I know you don’t normally do this… but the young lad’s navy maxi-micro scooter was left in the back of a grey Toyota Avensis taxi between Ranelagh rank [Dublin 6] and Ballyogen [Dublin 18] last Thursday [August 20] around 5.30pm. He loves his scooter and he’ll need it starting back to school next week.
The driver was “from the country” and had some devotional pictures on the dashboard. It would be great if any of your readers knew this driver or where the scooter was…
I know you don’t usually do this but I found a wallet today and would like its owner to get it back. Found in the basket of a Dublin Bike on Clonmel St [Dublin 2]. It has a star wars theme and no discernible ID other than the below Etihad card.
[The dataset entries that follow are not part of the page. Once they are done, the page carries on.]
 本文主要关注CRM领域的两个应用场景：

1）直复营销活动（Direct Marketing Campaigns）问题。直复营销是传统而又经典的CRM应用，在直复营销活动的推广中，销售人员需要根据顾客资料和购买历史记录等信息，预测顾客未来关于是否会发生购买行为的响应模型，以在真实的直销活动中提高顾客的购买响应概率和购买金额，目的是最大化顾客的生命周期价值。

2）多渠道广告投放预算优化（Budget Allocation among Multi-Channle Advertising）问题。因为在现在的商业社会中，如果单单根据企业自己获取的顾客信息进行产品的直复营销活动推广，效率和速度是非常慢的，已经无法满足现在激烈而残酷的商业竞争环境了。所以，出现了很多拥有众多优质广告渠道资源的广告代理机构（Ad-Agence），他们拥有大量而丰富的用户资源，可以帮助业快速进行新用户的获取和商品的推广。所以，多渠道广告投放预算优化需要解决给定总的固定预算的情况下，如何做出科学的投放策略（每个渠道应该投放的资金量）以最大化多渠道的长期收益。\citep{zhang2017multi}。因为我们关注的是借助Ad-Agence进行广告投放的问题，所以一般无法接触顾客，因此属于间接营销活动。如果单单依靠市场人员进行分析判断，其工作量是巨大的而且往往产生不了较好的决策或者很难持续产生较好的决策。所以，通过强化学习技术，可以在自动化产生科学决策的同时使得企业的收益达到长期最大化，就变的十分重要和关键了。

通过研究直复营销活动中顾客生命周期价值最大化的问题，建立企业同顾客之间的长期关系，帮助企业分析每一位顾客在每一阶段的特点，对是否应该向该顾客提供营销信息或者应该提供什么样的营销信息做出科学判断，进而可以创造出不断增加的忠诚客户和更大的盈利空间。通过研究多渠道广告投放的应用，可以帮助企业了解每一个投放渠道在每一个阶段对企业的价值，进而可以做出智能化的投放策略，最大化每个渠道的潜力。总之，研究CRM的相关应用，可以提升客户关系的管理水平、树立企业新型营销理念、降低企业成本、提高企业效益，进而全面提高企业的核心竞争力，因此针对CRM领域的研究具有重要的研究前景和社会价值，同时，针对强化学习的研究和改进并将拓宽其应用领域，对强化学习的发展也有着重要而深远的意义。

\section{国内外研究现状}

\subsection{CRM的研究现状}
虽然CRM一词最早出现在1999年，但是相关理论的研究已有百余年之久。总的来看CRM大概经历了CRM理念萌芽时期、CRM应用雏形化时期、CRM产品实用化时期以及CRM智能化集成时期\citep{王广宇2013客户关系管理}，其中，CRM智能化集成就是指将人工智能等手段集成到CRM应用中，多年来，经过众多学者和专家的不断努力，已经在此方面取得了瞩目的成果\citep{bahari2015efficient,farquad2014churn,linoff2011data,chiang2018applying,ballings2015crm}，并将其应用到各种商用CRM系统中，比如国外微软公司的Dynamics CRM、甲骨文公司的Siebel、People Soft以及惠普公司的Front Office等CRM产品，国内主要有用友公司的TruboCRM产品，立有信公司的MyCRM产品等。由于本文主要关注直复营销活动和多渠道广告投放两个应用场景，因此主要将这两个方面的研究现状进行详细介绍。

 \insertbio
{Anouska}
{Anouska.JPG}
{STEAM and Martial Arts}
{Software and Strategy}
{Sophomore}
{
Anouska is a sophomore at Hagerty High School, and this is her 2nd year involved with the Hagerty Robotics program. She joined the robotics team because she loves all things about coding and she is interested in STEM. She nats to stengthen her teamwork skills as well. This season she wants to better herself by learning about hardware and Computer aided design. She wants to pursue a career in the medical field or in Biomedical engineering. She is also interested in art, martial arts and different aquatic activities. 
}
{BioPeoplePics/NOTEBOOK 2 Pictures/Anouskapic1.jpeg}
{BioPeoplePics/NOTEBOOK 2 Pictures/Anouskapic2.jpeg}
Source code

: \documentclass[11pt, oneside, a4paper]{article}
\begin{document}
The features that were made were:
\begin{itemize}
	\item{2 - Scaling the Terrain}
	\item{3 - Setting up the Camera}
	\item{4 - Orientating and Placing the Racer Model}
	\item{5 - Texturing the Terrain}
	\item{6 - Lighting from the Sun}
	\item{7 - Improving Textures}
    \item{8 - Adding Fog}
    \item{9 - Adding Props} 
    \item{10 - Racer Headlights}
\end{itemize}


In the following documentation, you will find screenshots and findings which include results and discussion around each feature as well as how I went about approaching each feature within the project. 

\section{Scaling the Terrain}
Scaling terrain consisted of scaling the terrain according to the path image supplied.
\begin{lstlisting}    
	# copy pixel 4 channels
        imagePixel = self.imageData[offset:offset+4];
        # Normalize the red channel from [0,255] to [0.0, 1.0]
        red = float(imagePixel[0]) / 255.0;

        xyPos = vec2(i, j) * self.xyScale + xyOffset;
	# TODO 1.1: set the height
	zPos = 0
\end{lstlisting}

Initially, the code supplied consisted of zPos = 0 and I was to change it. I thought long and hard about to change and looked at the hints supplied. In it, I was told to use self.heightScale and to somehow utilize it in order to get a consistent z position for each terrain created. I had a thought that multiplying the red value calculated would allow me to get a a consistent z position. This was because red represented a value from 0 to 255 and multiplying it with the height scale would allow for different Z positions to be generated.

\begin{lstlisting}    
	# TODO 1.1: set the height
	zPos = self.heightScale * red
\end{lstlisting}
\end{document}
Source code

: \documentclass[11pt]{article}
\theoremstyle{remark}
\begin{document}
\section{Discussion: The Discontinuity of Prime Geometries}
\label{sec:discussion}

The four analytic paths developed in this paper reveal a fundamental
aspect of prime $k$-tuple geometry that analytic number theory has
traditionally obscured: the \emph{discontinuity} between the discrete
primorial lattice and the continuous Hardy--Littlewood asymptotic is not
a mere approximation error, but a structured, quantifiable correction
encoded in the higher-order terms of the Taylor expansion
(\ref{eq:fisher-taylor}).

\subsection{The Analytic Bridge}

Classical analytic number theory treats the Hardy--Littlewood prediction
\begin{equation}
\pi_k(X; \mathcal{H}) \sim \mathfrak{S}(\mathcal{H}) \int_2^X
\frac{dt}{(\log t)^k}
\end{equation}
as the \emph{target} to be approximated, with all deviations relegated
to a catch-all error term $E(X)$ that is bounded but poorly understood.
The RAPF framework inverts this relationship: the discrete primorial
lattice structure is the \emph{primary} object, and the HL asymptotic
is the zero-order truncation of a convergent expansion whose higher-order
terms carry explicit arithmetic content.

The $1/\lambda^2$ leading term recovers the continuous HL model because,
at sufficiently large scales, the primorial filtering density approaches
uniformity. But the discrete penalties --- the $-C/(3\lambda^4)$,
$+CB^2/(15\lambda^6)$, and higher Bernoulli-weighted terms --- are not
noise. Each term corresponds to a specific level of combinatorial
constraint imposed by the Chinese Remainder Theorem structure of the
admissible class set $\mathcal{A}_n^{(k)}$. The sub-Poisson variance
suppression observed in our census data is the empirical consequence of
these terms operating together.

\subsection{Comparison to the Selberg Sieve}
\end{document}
I’ve dropped it into Donnybrook Garda Station [Dublin 4]…
I know you don’t normally do this, but my colleague Jackie’s kitten is missing and if you could post about it we’d be really grateful. He’s very special to her and she’s very worried about him. He’s a male tabby with black, grey stripe and tan fur. He’s under a year old so is small, and is microchipped and neutered. He’s been missing since around the July 17 from Cherryfield, Hartstown [Dublin 15]. If anyone finds him, please contact below. Thank you so much.
I gather you don’t normally do this but my friend left his wallet in a [Dublin] taxi last night, cash paid, thumbed from the street, so very little traceable info unfortunately… But if anyone finds a wallet containing the ID for Alexandru Iacob please please contact us [below]. Thank you.
UPDATE: wallet handed in to staff at the Mercantile. Thanks all.
“I know you wouldn’t even DREAM of doing this normally, but my bike (above) got robbed by ‘youths’ in [Dublin] town on Friday night, and it’s making me sad. I would appreciate it terribly if everyone kept an eye out for it. These bikes have a habit of popping back up around Dublin. At the time of whippage, the right handle bar was bent inwards. It also has a very distinct glow from being loved so much.”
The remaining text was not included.